[Stored data]
►

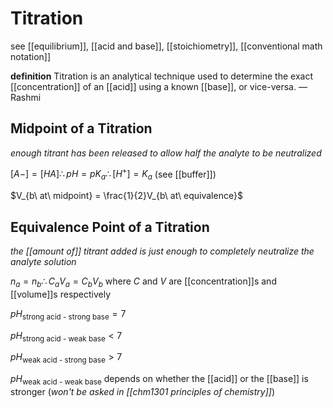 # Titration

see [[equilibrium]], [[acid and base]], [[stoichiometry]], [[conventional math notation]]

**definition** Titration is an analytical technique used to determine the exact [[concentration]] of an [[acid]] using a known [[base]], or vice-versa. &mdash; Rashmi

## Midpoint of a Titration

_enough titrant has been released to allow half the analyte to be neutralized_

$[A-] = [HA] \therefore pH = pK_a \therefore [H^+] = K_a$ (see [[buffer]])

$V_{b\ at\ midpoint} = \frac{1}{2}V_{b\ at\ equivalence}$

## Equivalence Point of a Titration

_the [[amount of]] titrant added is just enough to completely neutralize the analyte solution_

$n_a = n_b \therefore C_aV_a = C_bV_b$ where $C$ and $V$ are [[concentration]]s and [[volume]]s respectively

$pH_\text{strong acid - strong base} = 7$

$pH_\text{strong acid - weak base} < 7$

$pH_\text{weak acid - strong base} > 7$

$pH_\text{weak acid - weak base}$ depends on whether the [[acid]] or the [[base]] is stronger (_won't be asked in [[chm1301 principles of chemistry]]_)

◄
►

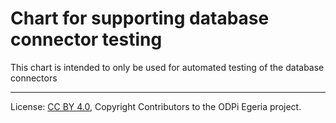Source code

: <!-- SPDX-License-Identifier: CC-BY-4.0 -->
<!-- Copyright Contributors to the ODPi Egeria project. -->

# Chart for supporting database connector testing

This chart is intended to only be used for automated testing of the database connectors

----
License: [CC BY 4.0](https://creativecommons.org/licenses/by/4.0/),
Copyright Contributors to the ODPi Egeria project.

◄

*Your instructions:* Give the exact lines, and only those, from the line containing "and [[volume]]s respectively" through the line containing "principles of chemistry]]_)" in the entries above.

*Response:*
$n_a = n_b \therefore C_aV_a = C_bV_b$ where $C$ and $V$ are [[concentration]]s and [[volume]]s respectively

$pH_\text{strong acid - strong base} = 7$

$pH_\text{strong acid - weak base} < 7$

$pH_\text{weak acid - strong base} > 7$

$pH_\text{weak acid - weak base}$ depends on whether the [[acid]] or the [[base]] is stronger (_won't be asked in [[chm1301 principles of chemistry]]_)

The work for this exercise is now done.